▶ **Exercise description**: Retrieve all lines below that have the string "part".

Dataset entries
_ _ _

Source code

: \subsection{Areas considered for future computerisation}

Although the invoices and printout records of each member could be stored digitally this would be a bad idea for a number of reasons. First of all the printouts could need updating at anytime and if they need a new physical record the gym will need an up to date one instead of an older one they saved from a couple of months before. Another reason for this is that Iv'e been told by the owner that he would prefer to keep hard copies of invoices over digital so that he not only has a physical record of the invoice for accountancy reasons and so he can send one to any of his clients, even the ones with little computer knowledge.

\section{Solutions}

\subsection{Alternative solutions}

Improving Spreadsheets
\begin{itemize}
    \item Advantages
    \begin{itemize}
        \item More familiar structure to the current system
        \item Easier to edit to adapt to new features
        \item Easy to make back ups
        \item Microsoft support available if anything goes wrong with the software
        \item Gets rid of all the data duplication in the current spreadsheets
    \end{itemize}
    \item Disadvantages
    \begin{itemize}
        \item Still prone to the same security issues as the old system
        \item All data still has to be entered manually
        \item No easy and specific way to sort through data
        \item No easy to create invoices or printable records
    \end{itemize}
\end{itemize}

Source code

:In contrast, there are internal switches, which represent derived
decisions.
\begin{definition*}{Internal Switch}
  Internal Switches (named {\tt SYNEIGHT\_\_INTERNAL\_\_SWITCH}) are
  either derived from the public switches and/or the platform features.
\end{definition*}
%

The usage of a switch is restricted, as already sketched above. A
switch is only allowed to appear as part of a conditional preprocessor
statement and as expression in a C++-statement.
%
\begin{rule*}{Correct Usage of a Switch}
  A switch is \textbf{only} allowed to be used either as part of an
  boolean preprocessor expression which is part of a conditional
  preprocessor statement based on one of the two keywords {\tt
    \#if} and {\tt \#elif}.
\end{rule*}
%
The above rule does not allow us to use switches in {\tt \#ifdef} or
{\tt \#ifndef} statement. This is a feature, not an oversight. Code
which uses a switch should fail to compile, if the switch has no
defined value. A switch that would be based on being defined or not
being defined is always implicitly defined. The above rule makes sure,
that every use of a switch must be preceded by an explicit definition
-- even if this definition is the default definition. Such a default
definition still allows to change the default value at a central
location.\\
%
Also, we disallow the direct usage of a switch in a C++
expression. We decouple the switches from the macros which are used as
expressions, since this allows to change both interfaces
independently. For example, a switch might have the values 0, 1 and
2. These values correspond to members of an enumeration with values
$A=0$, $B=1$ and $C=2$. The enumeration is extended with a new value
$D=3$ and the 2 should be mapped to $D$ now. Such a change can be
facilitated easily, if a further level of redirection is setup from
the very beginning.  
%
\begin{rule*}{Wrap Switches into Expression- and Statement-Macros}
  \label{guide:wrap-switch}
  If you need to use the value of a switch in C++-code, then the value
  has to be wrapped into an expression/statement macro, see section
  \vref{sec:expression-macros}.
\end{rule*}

_ _ _

▶ **Expected answer**:
switch is only allowed to appear as part of a conditional preprocessor
  A switch is \textbf{only} allowed to be used either as part of an
  boolean preprocessor expression which is part of a conditional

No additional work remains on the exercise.